The outcry brought a reopening of the case and then a ban on any news or discussion about it. Calls to several newspapers in China this week brought an abrupt refusal to discuss the case, with one journalist saying: "We aren't allowed to write about it."
But the latest issue of the Chinese language Asia Week reports a follow-up investigation into the case by local police at the order of the central government yielded a "similar" result to the first.
"In a society where corruption and privilege are main grievances, and legal groups do not yet have power, the BMW case caused great Internet activity," says Qu Wenyong, sociologist at Heilongjiang University in northeast China. "Many people subconsciously formed a case their minds against the BMW owner."
"The borders of what are acceptable and not acceptable are stretched by the Internet in China," offers Patrick Horgan of APCO China, a consulting firm in Beijing. News deadlines, he says, often add "to a sense of urgency" and content can spill over into sensitive political areas.

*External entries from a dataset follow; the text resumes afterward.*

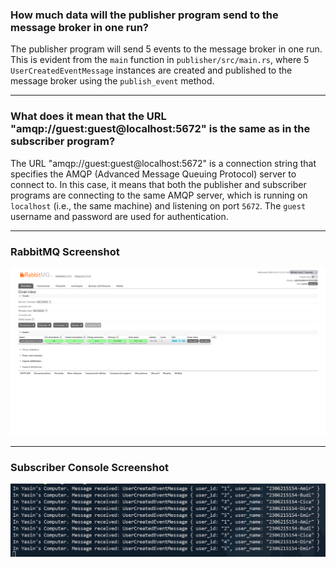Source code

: ### How much data will the publisher program send to the message broker in one run?

The publisher program will send 5 events to the message broker in one run. This is evident from the `main` function in `publisher/src/main.rs`, where 5 `UserCreatedEventMessage` instances are created and published to the message broker using the `publish_event` method.

---

### What does it mean that the URL "amqp://guest:guest@localhost:5672" is the same as in the subscriber program?

The URL "amqp://guest:guest@localhost:5672" is a connection string that specifies the AMQP (Advanced Message Queuing Protocol) server to connect to. In this case, it means that both the publisher and subscriber programs are connecting to the same AMQP server, which is running on `localhost` (i.e., the same machine) and listening on port `5672`. The `guest` username and password are used for authentication.

---

### RabbitMQ Screenshot

![RabbitMQ Management](static/img/Screenshot%202025-05-13%20at%2013-18-01%20RabbitMQ%20Management.png)

---

### Subscriber Console Screenshot

![Subscriber Console](static/img/Screenshot%202025-05-13%20132506.png)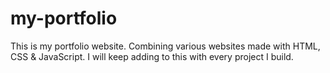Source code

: # my-portfolio
This is my portfolio website. Combining various websites made with HTML, CSS &amp; JavaScript. I will keep adding to this with every project I build.
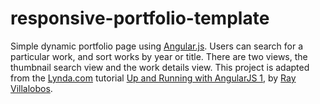 # responsive-portfolio-template
Simple dynamic portfolio page using [Angular.js](https://angularjs.org/). 
Users can search for a particular work, and sort works by year or title.
There are two views, the thumbnail search view and the work details view.
This project is adapted from the [Lynda.com](https://www.lynda.com) tutorial [Up and Running with AngularJS 1](https://www.lynda.com/AngularJS-tutorials/Up-Running-AngularJS/154414-2.html?org=ppld.org), by [Ray Villalobos](http://www.lynda.com/Ray-Villalobos/832401-1.html).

Experts agree that the year-old government of President Hu Jintao and Premier Wen Jiabao has, if anything, been quite attentive to the feelings of ordinary people. The tone and content of the current People's Congress, for example, is populist, and takes up the very sentiments raised by "netizens" in the BMW case.
The 10-day NPC, which ends Sunday, gathers some 3,000 delegates from around the country. While often described as a "rubber stamp," the annual event can showcase new emphasis and directions. Premier Wen offered tax plans and plans to redirect resources to help address the rich-poor gap, particularly among China's 800 million peasants and migrant workers in the interior, where tensions exist over rising costs and lack of education. The congress is also expected to outline private property rights, attack elite-level corruption, and direct resources to social welfare projects. Wen calls it "putting people first."
China's official news service points out that some NPC delegates use the Internet to understand public opinion and to cull new ideas. It points to a new survey by a team at the Chinese Academy of Social Sciences showing that 71 percent of users say they "have more opportunities to express their views online."
Still, change is officially designed to take place gradually - something that often clashes with the immediacy of the Internet. For example, this week, a controversial letter written by military doctor Jiang Yanyong that asked China's leaders to reappraise the Tiananmen Square incident of June 4, 1989 was posted on the Internet and read widely in China. (Mr. Jiang treated the wounded during the tumultuous shootings. He also blew the whistle on the cover up of SARS in Beijing last spring.) His letter, which is not available on any official media in China or any semiofficial websites, is a plea for Beijing to call the 1989 demonstrations a "patriotic student movement."
The possibility of such information becoming easily available is behind the recent policy to close chat rooms that had fueled anger over the BMW case, sources say. One online forum on Sohu.com, known as "Starry Sky," was closed in recent weeks because it allowed unfettered discussions on various topics.
Internet media in China is privately owned. The principal and official sources of news - via TV, radio, and most high- circulation papers - are state owned and controlled by the party through the ministry of information.
In recent years, major Internet companies have been flirting more and more with information sources outside state control. Several companies formed journalists' departments, would sometimes use their own reporting, and began sending out news on cellphone text services and Web pages that was blended from local papers and foreign sources. Now such content is targeted.
Still, as Mr Horgan says: "At every point in the past, whenever there was a general effort to control Internet content, the leadership has always stopped short of doing something radical."